[Saved entries]

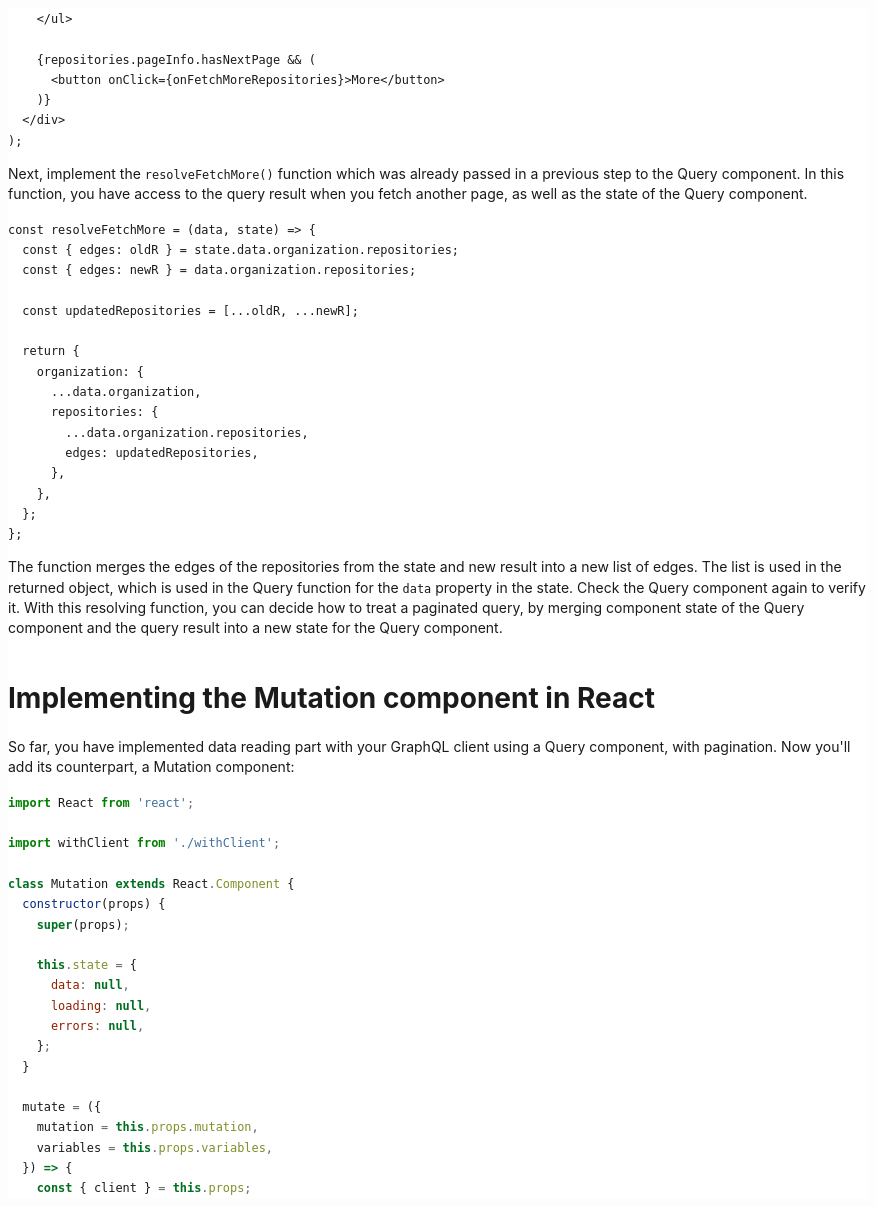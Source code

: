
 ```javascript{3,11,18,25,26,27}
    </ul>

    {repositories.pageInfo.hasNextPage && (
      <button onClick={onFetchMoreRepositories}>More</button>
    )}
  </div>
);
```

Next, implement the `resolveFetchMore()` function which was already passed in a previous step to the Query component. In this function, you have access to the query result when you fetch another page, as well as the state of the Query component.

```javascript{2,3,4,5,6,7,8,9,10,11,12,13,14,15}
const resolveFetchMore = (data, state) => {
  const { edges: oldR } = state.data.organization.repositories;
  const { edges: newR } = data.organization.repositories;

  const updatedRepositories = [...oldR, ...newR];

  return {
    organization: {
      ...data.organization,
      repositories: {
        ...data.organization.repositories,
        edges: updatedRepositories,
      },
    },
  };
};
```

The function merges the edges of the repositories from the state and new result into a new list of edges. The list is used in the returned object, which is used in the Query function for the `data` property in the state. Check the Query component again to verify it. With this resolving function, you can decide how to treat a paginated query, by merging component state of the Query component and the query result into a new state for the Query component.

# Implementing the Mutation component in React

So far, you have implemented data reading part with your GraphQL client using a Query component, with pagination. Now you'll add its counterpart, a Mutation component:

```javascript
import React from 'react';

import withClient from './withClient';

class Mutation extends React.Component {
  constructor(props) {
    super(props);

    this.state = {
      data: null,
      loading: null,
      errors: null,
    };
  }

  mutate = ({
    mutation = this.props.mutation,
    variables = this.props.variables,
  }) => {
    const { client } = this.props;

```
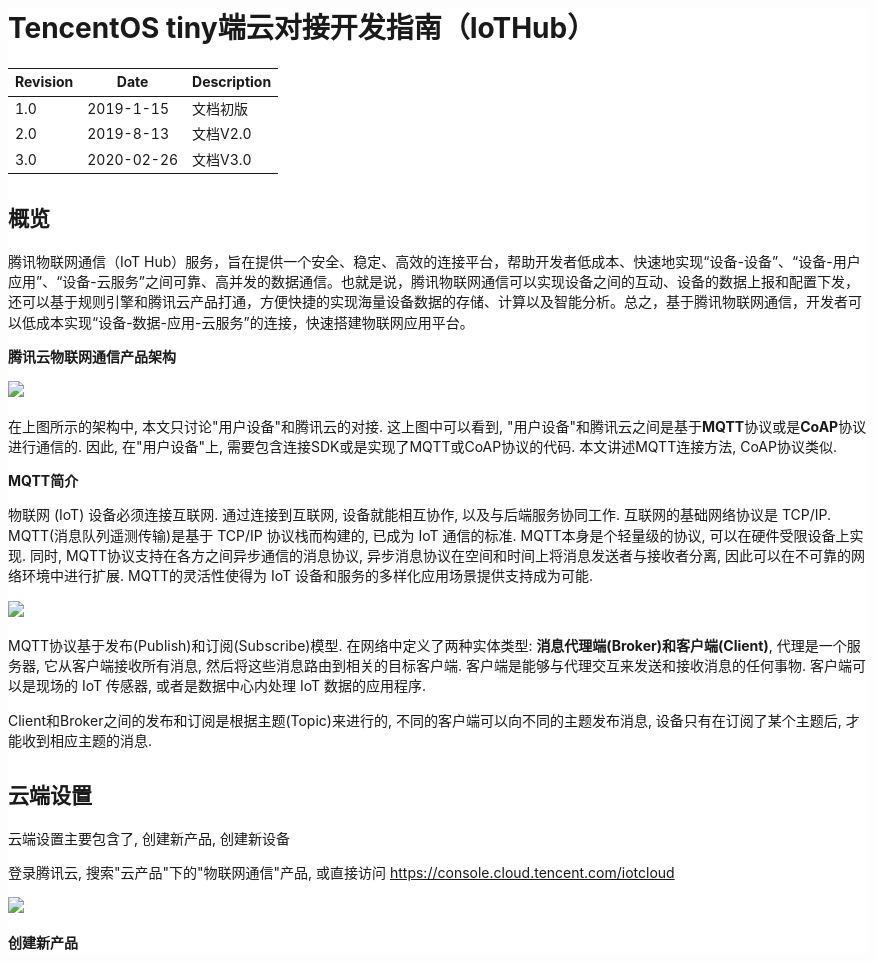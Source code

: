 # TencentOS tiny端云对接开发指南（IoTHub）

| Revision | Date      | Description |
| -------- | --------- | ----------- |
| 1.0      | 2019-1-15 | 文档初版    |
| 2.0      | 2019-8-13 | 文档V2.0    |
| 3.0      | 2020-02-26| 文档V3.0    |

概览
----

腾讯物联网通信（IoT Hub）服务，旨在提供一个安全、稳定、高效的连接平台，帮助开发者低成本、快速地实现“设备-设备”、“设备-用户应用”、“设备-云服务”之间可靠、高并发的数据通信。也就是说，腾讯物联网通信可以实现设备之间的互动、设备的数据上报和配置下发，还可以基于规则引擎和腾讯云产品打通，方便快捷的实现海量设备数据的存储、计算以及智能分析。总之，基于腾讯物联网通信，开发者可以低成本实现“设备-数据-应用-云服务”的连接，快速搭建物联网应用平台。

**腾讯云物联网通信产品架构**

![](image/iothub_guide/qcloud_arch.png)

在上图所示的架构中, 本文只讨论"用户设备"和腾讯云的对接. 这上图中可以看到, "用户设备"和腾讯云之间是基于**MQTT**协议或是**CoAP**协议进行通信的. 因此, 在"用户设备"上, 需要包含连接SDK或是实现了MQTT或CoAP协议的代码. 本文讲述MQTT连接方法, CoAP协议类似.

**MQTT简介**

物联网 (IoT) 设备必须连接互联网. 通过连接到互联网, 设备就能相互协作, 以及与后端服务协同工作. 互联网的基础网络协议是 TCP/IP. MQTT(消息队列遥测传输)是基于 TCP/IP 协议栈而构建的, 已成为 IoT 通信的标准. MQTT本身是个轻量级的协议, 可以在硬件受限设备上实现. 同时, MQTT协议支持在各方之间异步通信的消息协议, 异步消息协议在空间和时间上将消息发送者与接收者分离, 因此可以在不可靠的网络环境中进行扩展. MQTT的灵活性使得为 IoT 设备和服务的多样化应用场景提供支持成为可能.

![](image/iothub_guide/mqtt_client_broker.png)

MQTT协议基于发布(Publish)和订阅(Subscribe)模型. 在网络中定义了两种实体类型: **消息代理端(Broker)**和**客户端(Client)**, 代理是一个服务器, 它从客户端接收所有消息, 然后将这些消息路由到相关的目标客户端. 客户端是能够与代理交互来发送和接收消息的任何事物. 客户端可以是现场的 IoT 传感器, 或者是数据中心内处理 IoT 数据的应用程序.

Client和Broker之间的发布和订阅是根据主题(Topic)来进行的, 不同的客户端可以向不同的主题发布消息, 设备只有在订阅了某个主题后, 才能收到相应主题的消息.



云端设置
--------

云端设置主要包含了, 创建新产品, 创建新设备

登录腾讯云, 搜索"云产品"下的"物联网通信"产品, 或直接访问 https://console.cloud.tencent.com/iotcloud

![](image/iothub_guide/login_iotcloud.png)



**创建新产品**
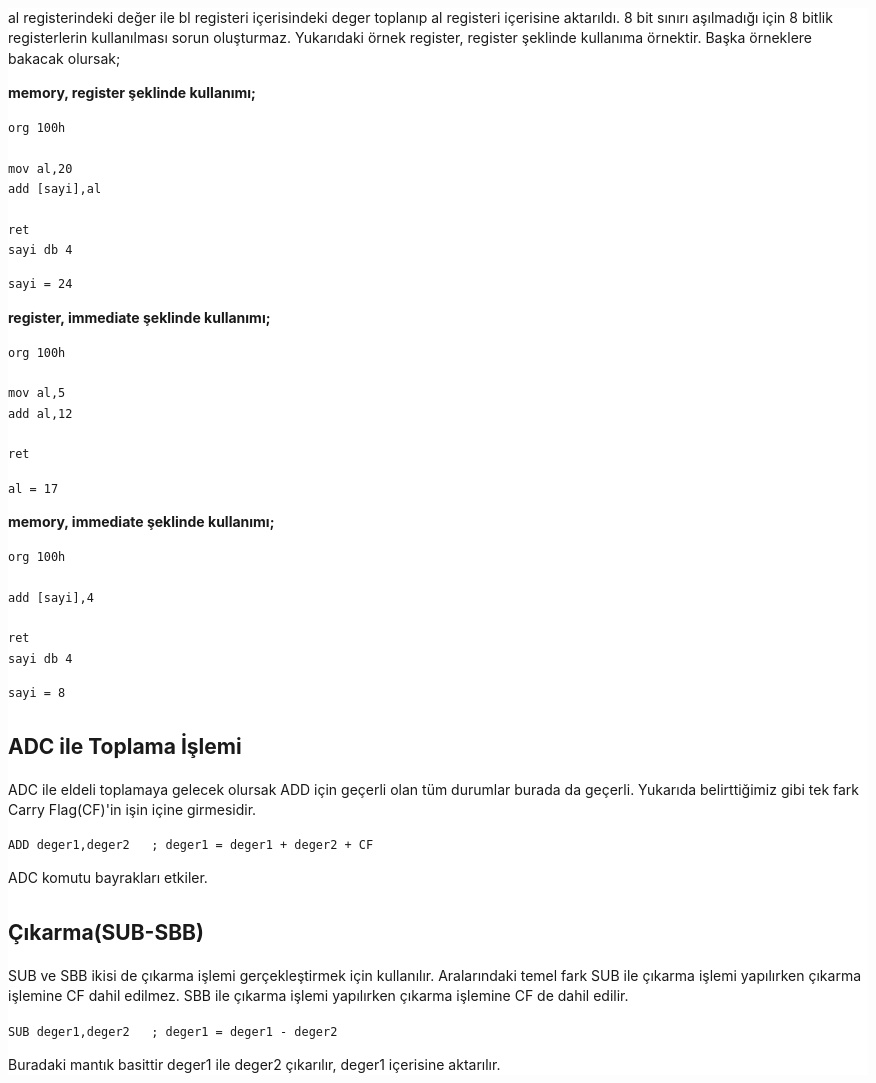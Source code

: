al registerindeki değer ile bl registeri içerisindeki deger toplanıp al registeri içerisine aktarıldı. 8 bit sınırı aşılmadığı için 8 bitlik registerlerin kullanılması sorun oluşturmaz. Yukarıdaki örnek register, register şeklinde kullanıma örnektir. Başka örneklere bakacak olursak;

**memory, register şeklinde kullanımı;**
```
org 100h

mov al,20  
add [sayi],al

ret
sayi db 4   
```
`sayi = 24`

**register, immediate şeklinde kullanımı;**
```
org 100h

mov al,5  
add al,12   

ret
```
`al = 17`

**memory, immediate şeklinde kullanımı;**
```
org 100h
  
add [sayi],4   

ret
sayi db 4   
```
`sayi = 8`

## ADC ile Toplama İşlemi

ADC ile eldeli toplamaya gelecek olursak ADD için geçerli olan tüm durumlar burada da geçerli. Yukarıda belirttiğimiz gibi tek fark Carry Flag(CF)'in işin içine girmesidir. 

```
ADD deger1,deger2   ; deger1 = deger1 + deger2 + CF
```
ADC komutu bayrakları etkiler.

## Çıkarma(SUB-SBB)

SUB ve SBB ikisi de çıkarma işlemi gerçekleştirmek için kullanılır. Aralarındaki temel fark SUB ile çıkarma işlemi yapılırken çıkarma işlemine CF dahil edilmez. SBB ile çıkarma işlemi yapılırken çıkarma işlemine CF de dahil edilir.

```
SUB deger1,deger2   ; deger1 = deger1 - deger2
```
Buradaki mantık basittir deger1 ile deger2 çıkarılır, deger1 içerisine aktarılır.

* * *

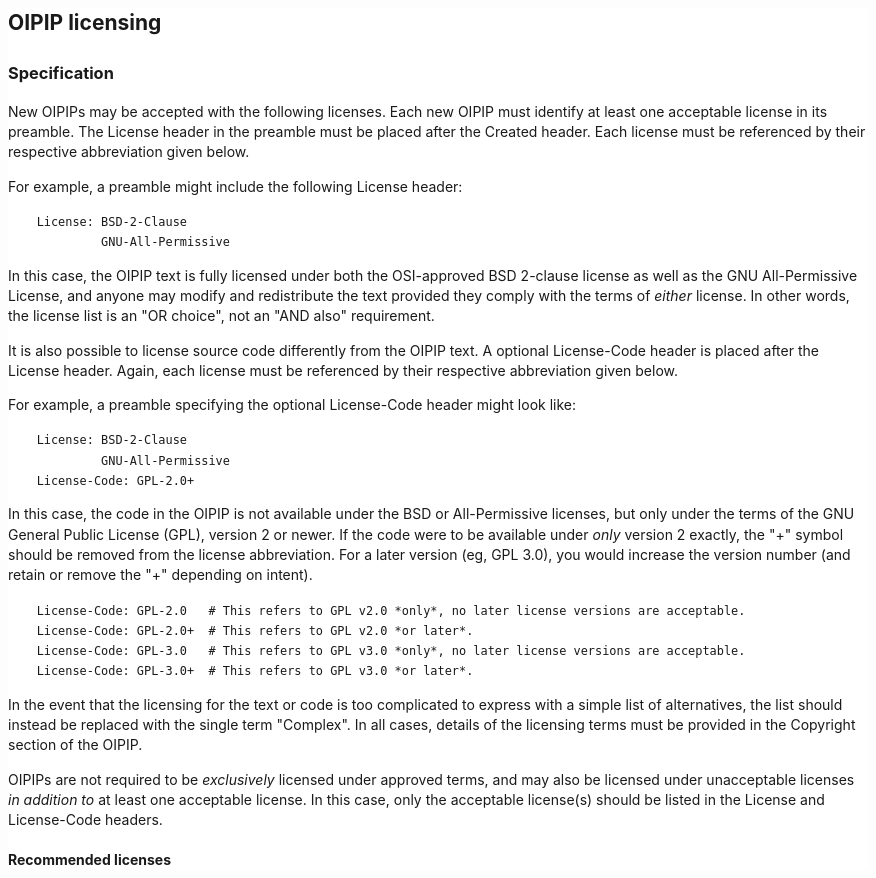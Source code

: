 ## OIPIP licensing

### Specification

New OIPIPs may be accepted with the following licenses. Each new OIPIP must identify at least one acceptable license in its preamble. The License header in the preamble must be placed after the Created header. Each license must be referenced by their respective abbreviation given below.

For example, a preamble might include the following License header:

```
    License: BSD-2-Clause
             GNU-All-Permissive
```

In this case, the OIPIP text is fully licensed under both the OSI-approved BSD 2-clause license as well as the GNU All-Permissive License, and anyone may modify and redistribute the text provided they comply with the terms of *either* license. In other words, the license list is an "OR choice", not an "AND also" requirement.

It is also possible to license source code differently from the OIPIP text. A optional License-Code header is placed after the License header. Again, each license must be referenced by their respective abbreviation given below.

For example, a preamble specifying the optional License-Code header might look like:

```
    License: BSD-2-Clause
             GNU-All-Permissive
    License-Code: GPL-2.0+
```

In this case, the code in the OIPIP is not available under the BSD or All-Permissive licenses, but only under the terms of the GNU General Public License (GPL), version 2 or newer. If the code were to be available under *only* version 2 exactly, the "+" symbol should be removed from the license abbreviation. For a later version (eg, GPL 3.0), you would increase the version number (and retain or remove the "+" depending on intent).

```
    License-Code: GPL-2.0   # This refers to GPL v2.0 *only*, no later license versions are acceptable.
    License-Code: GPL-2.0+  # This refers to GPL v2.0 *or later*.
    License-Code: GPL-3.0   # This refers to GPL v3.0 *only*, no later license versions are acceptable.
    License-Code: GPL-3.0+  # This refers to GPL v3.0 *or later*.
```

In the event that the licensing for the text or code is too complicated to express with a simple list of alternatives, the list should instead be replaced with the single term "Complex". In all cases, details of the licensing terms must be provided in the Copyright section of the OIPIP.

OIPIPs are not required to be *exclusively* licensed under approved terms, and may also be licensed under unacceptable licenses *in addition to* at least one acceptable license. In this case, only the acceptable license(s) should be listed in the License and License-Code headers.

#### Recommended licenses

**How to complete this task:**
Search the data for "example". Copy every matching line.

**Written solution:**
For example, a preamble might include the following License header:
For example, a preamble specifying the optional License-Code header might look like:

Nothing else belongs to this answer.